WHAT IS NEEDED
Would you print the full listing word for word?
--
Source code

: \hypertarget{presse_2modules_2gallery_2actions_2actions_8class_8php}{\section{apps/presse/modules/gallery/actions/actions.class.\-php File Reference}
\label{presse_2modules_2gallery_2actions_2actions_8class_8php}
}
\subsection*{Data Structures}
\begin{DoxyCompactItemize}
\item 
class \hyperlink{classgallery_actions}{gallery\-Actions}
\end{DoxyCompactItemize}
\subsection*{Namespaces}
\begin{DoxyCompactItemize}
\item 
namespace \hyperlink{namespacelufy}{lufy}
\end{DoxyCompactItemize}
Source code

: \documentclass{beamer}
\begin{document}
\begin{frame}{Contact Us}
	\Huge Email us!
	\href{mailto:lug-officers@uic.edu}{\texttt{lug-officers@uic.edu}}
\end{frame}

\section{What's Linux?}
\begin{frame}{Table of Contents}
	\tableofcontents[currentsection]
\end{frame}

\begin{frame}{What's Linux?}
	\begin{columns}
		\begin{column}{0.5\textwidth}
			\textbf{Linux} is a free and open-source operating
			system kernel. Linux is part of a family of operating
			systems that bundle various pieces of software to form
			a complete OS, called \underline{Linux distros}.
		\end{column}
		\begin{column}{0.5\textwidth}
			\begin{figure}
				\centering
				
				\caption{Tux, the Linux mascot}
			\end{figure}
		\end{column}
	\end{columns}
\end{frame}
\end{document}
--
RESULT OF THE TASK
Source code

: \hypertarget{presse_2modules_2gallery_2actions_2actions_8class_8php}{\section{apps/presse/modules/gallery/actions/actions.class.\-php File Reference}
\label{presse_2modules_2gallery_2actions_2actions_8class_8php}
}
\subsection*{Data Structures}
\begin{DoxyCompactItemize}
\item 
class \hyperlink{classgallery_actions}{gallery\-Actions}
\end{DoxyCompactItemize}
\subsection*{Namespaces}
\begin{DoxyCompactItemize}
\item 
namespace \hyperlink{namespacelufy}{lufy}
\end{DoxyCompactItemize}
Source code

: \documentclass{beamer}
\begin{document}
\begin{frame}{Contact Us}
	\Huge Email us!
	\href{mailto:lug-officers@uic.edu}{\texttt{lug-officers@uic.edu}}
\end{frame}

\section{What's Linux?}
\begin{frame}{Table of Contents}
	\tableofcontents[currentsection]
\end{frame}

\begin{frame}{What's Linux?}
	\begin{columns}
		\begin{column}{0.5\textwidth}
			\textbf{Linux} is a free and open-source operating
			system kernel. Linux is part of a family of operating
			systems that bundle various pieces of software to form
			a complete OS, called \underline{Linux distros}.
		\end{column}
		\begin{column}{0.5\textwidth}
			\begin{figure}
				\centering
				
				\caption{Tux, the Linux mascot}
			\end{figure}
		\end{column}
	\end{columns}
\end{frame}
\end{document}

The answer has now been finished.